Deep learning have provided extremely successful solutions in almost all application fields, enabling unprecedented accuracy in both discriminative and generative tasks. However, the consistently overlooked downside of these models is their stunningly massive complexity, incurring tremendous computation costs and extensive inference time. This aspect is almost always underestimated in evaluating the quality of proposed models, overshadowed by the never-ending quest for accuracy. However, this complexity hampers the challenge of understanding the behavior of such models. Furthermore, the energy and computational costs are raising crucial issues of environmental sustainability. As a showering example, MegatronLM is a massive transformer model with 8.3 billion parameters, where training this model took 512 V100 GPUs running continuously for 9.2 days. Hence, many prospects are still unattainable, specifically these huge memory footprint and humongous data processing are a major impediment to relying on these models on real-time embedded and constrained hardware.

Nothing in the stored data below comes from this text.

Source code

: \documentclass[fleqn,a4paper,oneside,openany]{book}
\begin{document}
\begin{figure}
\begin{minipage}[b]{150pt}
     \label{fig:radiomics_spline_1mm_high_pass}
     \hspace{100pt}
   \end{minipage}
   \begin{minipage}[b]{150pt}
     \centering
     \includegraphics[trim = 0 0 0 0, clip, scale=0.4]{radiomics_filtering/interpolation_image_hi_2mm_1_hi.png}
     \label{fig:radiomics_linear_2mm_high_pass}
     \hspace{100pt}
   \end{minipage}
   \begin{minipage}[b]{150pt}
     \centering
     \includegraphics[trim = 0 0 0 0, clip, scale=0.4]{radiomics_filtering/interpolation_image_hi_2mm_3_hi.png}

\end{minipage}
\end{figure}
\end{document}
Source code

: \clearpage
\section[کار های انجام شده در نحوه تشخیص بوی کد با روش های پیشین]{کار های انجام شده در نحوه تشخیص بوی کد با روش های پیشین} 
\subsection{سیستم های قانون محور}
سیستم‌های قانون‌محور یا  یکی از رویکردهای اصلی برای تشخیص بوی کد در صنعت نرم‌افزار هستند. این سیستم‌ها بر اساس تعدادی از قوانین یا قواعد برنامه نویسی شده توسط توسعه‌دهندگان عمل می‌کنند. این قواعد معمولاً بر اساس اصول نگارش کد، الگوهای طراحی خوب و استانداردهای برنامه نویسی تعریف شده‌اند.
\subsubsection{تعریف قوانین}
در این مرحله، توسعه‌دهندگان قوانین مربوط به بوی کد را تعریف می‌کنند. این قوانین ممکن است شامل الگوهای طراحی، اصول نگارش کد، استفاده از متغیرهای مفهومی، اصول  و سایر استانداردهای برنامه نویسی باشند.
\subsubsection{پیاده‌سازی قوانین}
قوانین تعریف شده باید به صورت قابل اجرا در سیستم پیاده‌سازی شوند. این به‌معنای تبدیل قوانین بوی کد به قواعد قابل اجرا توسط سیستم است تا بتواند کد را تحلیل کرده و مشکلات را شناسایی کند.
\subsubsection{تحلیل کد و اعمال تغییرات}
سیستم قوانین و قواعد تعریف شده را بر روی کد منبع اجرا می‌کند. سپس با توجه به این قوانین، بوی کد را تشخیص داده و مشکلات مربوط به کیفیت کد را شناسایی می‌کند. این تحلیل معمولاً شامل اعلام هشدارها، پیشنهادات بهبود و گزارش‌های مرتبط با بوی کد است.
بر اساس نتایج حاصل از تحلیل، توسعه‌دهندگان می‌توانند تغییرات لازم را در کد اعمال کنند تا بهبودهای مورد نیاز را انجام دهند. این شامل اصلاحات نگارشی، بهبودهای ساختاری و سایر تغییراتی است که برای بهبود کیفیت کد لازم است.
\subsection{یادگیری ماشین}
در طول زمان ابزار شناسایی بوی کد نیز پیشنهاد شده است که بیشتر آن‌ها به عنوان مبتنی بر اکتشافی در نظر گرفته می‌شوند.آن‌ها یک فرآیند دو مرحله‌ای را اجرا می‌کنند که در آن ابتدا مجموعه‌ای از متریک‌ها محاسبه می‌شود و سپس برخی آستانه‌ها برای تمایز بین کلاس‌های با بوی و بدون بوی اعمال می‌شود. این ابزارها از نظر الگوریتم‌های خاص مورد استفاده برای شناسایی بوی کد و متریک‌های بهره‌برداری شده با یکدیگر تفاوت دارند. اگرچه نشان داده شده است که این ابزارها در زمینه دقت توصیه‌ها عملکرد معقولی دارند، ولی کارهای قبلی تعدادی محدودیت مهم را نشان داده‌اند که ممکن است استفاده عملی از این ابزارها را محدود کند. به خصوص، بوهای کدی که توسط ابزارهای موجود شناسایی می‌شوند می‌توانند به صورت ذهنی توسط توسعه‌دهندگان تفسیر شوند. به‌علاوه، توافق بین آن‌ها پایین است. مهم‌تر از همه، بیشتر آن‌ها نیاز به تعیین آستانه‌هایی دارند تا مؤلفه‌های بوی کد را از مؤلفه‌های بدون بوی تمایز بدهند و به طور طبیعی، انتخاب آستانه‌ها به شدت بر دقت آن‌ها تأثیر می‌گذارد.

Specifically in audio applications, novel deep generative models are able to synthesize waveform data matching the acoustic properties of a given dataset with unprecedented quality. However, this task remains challenging as the generation of high-quality waveform requires to handle complex temporal structures at multiple scales. In this setup, reducing the size and memory footprints become eminently important as the audio generation domain is built around real-time settings and on dedicated lightweight embedded hardware. At the time being, the lack of work on lightweight and sparse deep models is a significant limitation for potential deployment on embedded platforms such as Raspberry Pi or Arduino, which are particularly pervasive. Subsequently, none of the current deep generative audio models can fit real-life use with these computational constraints and memory limitations.

Recently, the lottery ticket hypothesis suggested that randomly-initialized neural networks already contain powerful sub-networks that could have higher accuracy than the larger ones if they were trained in isolation. Finding these sub-networks allow a drastic pruning of large networks, while keeping the same level of accuracy. This implies that the same problem could be solved in a very lightweight, memory and energy-efficient way. The main goal of this PhD is to develop and enhance these recent hypotheses in order to enable a larger use, a simpler control and a highly lighter computation of deep generative models. This thesis will lead to the development of new creative tools through the implementation of generative models on hardware embedded into next-generation augmented musical instruments, making it possible to learn on-the-fly user behaviors and to provide unheard mixed reality experience (creative instruments).

Research Design and Methodology

It has been repeatedly observed that deep architectures are profoundly over-parameterized. This implies that a large majority of the parameters in deep models could potentially be removed without significant loss in performance. However, this over-parameterization appears to be required for correctly training deep models, as it allows the optimization process to search for solutions in a simpler landscape. The idea of reducing models in order to improve the storage and computational costs of inference is well-established from the development of the widely used pruning technique. Removing unnecessary structure from neural networks and designing smaller topology is thus manageable through pruning that can reduce the number of parameters. Unfortunately those methods are rather unstable to train and provide only small compression ratios in order to save the accuracy \cite{liu2018rethinking}.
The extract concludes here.